Row Crop CEOs Address Key Policy Issues Affecting Farmers03/07/2016
GMO labeling. Crop insurance. Seed technology. Environmental regulation.
For the grain associations that represent the major commodity groups, there are plenty of policy issues to watch and engage with this year, based on their plans for this week’s Commodity Classic in New Orleans.
“First, second and third goal is crop insurance, crop insurance. It’s all about protecting crop insurance,” said National Association of Wheat Growers CEO Jim Palmer.
President Obama is proposing an $18 billion dollar cut within 10 years to the federal crop insurance program. Much of that could impact premiums. Now farm groups are pushing back.
“There’s a lot of drive in Washington, D.C., to cut numbers for rural America. That’s cutting a lifeline that many of our farmers need right now, “said the National Corn Growers Association CEO Chris Novak.
“Farmers are already paying $4 billion dollars a year in premiums for crop insurance. With today’s low prices and with our net farm income down, our message to Congress and the administration is now is not the time to cut that,” said American Soybean Association CEO Stephen Censky.
Crop insurance nearly took a hit last fall in a bipartisan budget deal that trimmed $3 billion from the program. However, the money was eventually restored in December through the transportation bill.
“We will have to be unified just as we were last fall and work together to make sure those cuts do not stick and that we protect what our farmers from the sorghum industry and most farmers around the country say is the most important part of the safety-net,” said National Sorghum Producers CEO Tim Lust.
When it comes to sorghum, a big focus is regulatory action and how it may impact seed technology. “It’s probably our top issue for the industry. We are really interested to walk through the process. We understand the need to look at changing the way they do that. We have concerns on how they will do that and if it will slow down innovation in sorghum and increased the costs to the grower,” said Lust.
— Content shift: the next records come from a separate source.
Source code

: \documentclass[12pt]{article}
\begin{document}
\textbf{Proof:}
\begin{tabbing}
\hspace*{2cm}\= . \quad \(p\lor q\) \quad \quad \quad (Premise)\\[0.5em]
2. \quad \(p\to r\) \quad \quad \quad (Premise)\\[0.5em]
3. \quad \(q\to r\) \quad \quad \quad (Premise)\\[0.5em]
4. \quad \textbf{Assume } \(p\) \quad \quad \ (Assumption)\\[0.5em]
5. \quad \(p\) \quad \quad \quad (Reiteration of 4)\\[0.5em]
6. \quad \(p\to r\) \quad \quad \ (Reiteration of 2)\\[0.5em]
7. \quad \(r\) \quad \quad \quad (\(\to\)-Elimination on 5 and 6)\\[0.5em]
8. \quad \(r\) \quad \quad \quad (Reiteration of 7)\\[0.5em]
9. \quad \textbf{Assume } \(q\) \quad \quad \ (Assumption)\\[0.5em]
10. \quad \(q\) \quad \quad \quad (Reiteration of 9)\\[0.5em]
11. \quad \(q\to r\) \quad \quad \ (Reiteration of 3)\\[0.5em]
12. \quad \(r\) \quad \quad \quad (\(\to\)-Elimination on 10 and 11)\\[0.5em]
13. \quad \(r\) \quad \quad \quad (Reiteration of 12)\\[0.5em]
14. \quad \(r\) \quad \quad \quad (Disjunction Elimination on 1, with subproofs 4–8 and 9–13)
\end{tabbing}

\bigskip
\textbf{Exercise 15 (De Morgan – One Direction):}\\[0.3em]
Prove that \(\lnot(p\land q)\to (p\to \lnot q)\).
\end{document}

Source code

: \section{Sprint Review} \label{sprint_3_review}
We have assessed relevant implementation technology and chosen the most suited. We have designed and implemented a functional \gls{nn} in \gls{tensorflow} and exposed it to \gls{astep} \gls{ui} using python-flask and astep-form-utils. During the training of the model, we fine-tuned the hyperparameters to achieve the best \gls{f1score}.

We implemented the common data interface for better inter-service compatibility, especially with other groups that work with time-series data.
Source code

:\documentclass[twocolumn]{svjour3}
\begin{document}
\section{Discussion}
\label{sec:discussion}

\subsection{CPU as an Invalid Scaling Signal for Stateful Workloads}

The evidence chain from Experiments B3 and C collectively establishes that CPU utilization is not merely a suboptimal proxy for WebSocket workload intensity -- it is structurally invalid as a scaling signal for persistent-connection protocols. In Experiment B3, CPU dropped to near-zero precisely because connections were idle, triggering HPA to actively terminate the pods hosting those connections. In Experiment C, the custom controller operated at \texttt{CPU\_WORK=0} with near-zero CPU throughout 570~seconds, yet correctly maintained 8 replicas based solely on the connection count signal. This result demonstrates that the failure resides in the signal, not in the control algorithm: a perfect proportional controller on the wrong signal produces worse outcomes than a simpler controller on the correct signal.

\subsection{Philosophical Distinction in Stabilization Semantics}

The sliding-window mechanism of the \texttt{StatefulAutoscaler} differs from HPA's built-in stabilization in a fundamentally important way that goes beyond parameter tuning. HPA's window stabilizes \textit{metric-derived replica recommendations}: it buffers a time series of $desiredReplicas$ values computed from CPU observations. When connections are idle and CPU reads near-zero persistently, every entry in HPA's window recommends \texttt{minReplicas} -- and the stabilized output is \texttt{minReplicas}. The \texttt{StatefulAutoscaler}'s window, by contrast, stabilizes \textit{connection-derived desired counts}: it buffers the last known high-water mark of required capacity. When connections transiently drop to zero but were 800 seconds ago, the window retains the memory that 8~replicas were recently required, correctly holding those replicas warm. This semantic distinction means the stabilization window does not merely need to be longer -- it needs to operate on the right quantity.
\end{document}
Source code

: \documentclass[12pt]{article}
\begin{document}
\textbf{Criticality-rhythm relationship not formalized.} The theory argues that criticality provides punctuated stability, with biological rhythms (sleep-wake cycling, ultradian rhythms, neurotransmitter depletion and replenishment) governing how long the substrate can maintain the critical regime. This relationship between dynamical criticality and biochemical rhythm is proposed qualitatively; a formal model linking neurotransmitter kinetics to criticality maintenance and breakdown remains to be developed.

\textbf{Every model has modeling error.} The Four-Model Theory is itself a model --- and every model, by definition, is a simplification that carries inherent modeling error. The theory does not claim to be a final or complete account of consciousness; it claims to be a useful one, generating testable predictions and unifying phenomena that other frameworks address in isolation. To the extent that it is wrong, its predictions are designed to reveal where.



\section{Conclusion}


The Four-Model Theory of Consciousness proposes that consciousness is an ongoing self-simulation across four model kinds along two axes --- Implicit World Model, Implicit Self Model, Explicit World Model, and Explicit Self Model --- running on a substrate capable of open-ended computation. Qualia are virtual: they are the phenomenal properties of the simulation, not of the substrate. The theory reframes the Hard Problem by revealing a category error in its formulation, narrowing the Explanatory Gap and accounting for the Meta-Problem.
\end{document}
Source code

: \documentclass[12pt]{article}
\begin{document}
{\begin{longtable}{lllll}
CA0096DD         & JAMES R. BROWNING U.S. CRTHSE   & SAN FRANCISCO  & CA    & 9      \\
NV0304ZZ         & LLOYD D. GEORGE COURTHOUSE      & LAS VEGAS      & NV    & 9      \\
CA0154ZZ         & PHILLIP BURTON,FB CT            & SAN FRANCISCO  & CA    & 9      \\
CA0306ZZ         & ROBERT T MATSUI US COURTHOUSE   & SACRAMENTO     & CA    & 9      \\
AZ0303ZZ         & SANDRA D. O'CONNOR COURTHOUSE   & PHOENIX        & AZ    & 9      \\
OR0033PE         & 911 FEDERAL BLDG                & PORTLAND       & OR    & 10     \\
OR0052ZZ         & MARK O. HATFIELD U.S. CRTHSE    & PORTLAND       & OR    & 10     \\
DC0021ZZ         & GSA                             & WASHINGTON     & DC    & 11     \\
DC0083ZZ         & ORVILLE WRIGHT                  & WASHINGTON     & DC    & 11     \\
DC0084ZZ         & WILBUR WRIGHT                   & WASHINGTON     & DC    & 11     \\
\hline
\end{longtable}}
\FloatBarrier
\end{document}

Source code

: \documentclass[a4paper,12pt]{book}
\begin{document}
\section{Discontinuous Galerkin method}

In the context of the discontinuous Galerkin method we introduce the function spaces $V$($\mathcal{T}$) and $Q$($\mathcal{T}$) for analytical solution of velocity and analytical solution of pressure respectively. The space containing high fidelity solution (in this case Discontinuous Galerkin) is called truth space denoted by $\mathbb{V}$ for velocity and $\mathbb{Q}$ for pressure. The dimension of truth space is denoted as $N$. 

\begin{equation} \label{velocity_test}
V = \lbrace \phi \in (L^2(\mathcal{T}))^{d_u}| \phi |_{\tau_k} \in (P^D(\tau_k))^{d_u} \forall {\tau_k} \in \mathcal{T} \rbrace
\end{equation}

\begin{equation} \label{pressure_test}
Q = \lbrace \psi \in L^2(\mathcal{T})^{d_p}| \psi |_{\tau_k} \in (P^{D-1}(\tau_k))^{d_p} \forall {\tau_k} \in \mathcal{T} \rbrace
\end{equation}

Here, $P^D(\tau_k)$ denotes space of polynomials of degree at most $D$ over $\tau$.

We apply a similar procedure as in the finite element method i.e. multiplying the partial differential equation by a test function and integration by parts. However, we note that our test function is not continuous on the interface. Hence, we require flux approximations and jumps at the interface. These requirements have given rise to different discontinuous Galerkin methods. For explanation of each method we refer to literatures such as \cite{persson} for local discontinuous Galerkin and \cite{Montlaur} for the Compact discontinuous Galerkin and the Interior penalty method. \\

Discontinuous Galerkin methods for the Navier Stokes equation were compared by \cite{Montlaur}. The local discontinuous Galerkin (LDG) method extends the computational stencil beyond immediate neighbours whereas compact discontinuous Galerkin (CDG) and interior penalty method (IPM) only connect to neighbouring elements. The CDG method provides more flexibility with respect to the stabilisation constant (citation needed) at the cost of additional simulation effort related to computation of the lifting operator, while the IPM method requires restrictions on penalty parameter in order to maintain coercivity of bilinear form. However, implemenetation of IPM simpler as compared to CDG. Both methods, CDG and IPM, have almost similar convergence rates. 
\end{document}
The Waters of the United States (WOTUS) rule is a major concern for all four commodity groups, which would like to see the regulation repealed.
But the controversial rule remains entangled in legal proceedings.
The U.S. Supreme Court also announced this week it won’t hear an appeal from farm groups challenging the EPA’s Chesapeake Bay watershed mandates.
But the grain associations’ leaders say farmers should not give up hope.
“We’re going to have a new Congress and administration. Don’t know which way it’s going to turn out. Either way, I think there are opportunities for perhaps the rule to be pulled back and to be re-written.,” said Censky.
“Administrations will change. Courts will change. Opportunities will change. This is one from a producer side that it’s a bad policy. It’s not good for a farmer from any commodity,” said Lust.
They say farmers need to keep engaging by making their voices heard.
“It’s our job as a grower community to make sure our benefits are clearly communicated and articulated to regulators working on these products and to make sure that we are science-based,” said Lust.
“National issues are state and local issues first,” Palmer added. “So, if we can address them at the grassroots or state level, we’re just that much more prepared. Congress is the point of last resort. We need to just be active earlier at the grassroots level.”